About this exercise —
Drop the images, then output the listing exactly.

Source data —
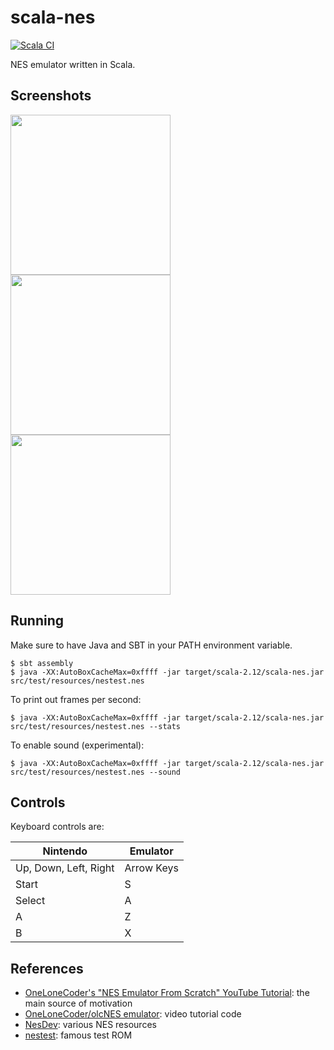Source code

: # scala-nes
[![Scala CI](https://github.com/mpod/scala-nes/actions/workflows/scala.yml/badge.svg)](https://github.com/mpod/scala-nes/actions/workflows/scala.yml)

NES emulator written in Scala.

## Screenshots

<p float="left">
<kbd><img src="https://raw.github.com/mpod/scala-nes/master/docs/nestest.png" width="256"/></kbd>
<kbd><img src="https://raw.github.com/mpod/scala-nes/master/docs/donkey_kong.png" width="256"/></kbd>
<kbd><img src="https://raw.github.com/mpod/scala-nes/master/docs/smb.png" width="256"/></kbd>
</p>

## Running
Make sure to have Java and SBT in your PATH environment variable.

    $ sbt assembly
    $ java -XX:AutoBoxCacheMax=0xffff -jar target/scala-2.12/scala-nes.jar src/test/resources/nestest.nes

To print out frames per second:

    $ java -XX:AutoBoxCacheMax=0xffff -jar target/scala-2.12/scala-nes.jar src/test/resources/nestest.nes --stats

To enable sound (experimental):

    $ java -XX:AutoBoxCacheMax=0xffff -jar target/scala-2.12/scala-nes.jar src/test/resources/nestest.nes --sound
    
## Controls

Keyboard controls are:

| Nintendo              | Emulator    |
| --------------------- | ----------- |
| Up, Down, Left, Right | Arrow Keys  |
| Start                 | S           |
| Select                | A           |
| A                     | Z           |
| B                     | X           |
    
## References
* [OneLoneCoder's "NES Emulator From Scratch" YouTube Tutorial](https://www.youtube.com/channel/UC-yuWVUplUJZvieEligKBkA): 
the main source of motivation
* [OneLoneCoder/olcNES emulator](https://github.com/OneLoneCoder/olcNES): video tutorial code
* [NesDev](http://nesdev.com/): various NES resources
* [nestest](http://nickmass.com/images/nestest.nes): famous test ROM 


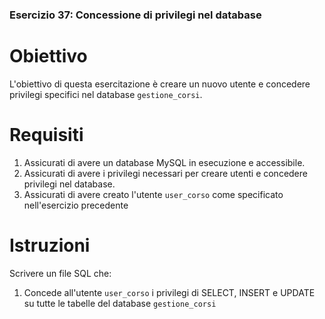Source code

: ### Esercizio 37: Concessione di privilegi nel database

# Obiettivo
L'obiettivo di questa esercitazione è creare un nuovo utente e concedere privilegi specifici nel database `gestione_corsi`.

# Requisiti
1. Assicurati di avere un database MySQL in esecuzione e accessibile.
2. Assicurati di avere i privilegi necessari per creare utenti e concedere privilegi nel database.
3. Assicurati di avere creato l'utente `user_corso` come specificato nell'esercizio precedente

# Istruzioni
Scrivere un file SQL che:
1. Concede all'utente `user_corso` i privilegi di SELECT, INSERT e UPDATE su tutte le tabelle del database `gestione_corsi`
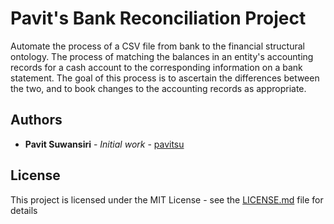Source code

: # Pavit's Bank Reconciliation Project 

Automate the process of a CSV file from bank to the financial structural ontology. The process of matching the balances in an entity's accounting records for a cash account to the corresponding information on a bank statement. The goal of this process is to ascertain the differences between the two, and to book changes to the accounting records as appropriate.

## Authors

* **Pavit Suwansiri** - *Initial work* - [pavitsu](https://github.com/pavitsu)

## License

This project is licensed under the MIT License - see the [LICENSE.md](LICENSE.md) file for details


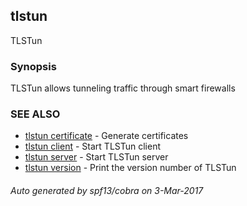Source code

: ## tlstun

TLSTun

### Synopsis


TLSTun allows tunneling traffic through smart firewalls

### SEE ALSO
* [tlstun certificate](tlstun_certificate.md)	 - Generate certificates
* [tlstun client](tlstun_client.md)	 - Start TLSTun client
* [tlstun server](tlstun_server.md)	 - Start TLSTun server
* [tlstun version](tlstun_version.md)	 - Print the version number of TLSTun

###### Auto generated by spf13/cobra on 3-Mar-2017
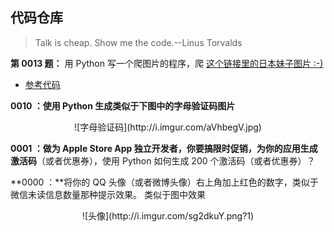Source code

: ## 代码仓库 ##

> Talk is cheap. Show me the code.--Linus Torvalds

**第 0013 题：** 用 Python 写一个爬图片的程序，爬 [这个链接里的日本妹子图片 :-)](http://tieba.baidu.com/p/2166231880)

- [参考代码](http://www.v2ex.com/t/61686 "参考代码")

**0010 ：**使用 Python 生成类似于下图中的**字母验证码图片**

<center>![字母验证码](http://i.imgur.com/aVhbegV.jpg)</center>


**0001 ：**做为 Apple Store App 独立开发者，你要搞限时促销，为你的应用**生成激活码**（或者优惠券），使用 Python 如何生成 200 个激活码（或者优惠券）？

**0000 ：**将你的 QQ 头像（或者微博头像）右上角加上红色的数字，类似于微信未读信息数量那种提示效果。
类似于图中效果

<center>![头像](http://i.imgur.com/sg2dkuY.png?1)</center>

Written solution —
Source code

: # scala-nes
[![Scala CI](https://github.com/mpod/scala-nes/actions/workflows/scala.yml/badge.svg)](https://github.com/mpod/scala-nes/actions/workflows/scala.yml)

NES emulator written in Scala.

## Screenshots

<p float="left">
<kbd><img src="https://raw.github.com/mpod/scala-nes/master/docs/nestest.png" width="256"/></kbd>
<kbd><img src="https://raw.github.com/mpod/scala-nes/master/docs/donkey_kong.png" width="256"/></kbd>
<kbd><img src="https://raw.github.com/mpod/scala-nes/master/docs/smb.png" width="256"/></kbd>
</p>

## Running
Make sure to have Java and SBT in your PATH environment variable.

    $ sbt assembly
    $ java -XX:AutoBoxCacheMax=0xffff -jar target/scala-2.12/scala-nes.jar src/test/resources/nestest.nes

To print out frames per second:

    $ java -XX:AutoBoxCacheMax=0xffff -jar target/scala-2.12/scala-nes.jar src/test/resources/nestest.nes --stats

To enable sound (experimental):

    $ java -XX:AutoBoxCacheMax=0xffff -jar target/scala-2.12/scala-nes.jar src/test/resources/nestest.nes --sound
    
## Controls

Keyboard controls are:

| Nintendo              | Emulator    |
| --------------------- | ----------- |
| Up, Down, Left, Right | Arrow Keys  |
| Start                 | S           |
| Select                | A           |
| A                     | Z           |
| B                     | X           |
    
## References
* [OneLoneCoder's "NES Emulator From Scratch" YouTube Tutorial](https://www.youtube.com/channel/UC-yuWVUplUJZvieEligKBkA): 
the main source of motivation
* [OneLoneCoder/olcNES emulator](https://github.com/OneLoneCoder/olcNES): video tutorial code
* [NesDev](http://nesdev.com/): various NES resources
* [nestest](http://nickmass.com/images/nestest.nes): famous test ROM 


Source code

: ### Esercizio 37: Concessione di privilegi nel database

# Obiettivo
L'obiettivo di questa esercitazione è creare un nuovo utente e concedere privilegi specifici nel database `gestione_corsi`.

# Requisiti
1. Assicurati di avere un database MySQL in esecuzione e accessibile.
2. Assicurati di avere i privilegi necessari per creare utenti e concedere privilegi nel database.
3. Assicurati di avere creato l'utente `user_corso` come specificato nell'esercizio precedente

# Istruzioni
Scrivere un file SQL che:
1. Concede all'utente `user_corso` i privilegi di SELECT, INSERT e UPDATE su tutte le tabelle del database `gestione_corsi`
Source code

: # Pavit's Bank Reconciliation Project 

Automate the process of a CSV file from bank to the financial structural ontology. The process of matching the balances in an entity's accounting records for a cash account to the corresponding information on a bank statement. The goal of this process is to ascertain the differences between the two, and to book changes to the accounting records as appropriate.

## Authors

* **Pavit Suwansiri** - *Initial work* - [pavitsu](https://github.com/pavitsu)

## License

This project is licensed under the MIT License - see the [LICENSE.md](LICENSE.md) file for details


Source code

: ## tlstun

TLSTun

### Synopsis


TLSTun allows tunneling traffic through smart firewalls

### SEE ALSO
* [tlstun certificate](tlstun_certificate.md)	 - Generate certificates
* [tlstun client](tlstun_client.md)	 - Start TLSTun client
* [tlstun server](tlstun_server.md)	 - Start TLSTun server
* [tlstun version](tlstun_version.md)	 - Print the version number of TLSTun

###### Auto generated by spf13/cobra on 3-Mar-2017
Source code

: ## 代码仓库 ##

> Talk is cheap. Show me the code.--Linus Torvalds

**第 0013 题：** 用 Python 写一个爬图片的程序，爬 [这个链接里的日本妹子图片 :-)](http://tieba.baidu.com/p/2166231880)

- [参考代码](http://www.v2ex.com/t/61686 "参考代码")

**0010 ：**使用 Python 生成类似于下图中的**字母验证码图片**

<center>![字母验证码](http://i.imgur.com/aVhbegV.jpg)</center>


**0001 ：**做为 Apple Store App 独立开发者，你要搞限时促销，为你的应用**生成激活码**（或者优惠券），使用 Python 如何生成 200 个激活码（或者优惠券）？

**0000 ：**将你的 QQ 头像（或者微博头像）右上角加上红色的数字，类似于微信未读信息数量那种提示效果。
类似于图中效果

<center>![头像](http://i.imgur.com/sg2dkuY.png?1)</center>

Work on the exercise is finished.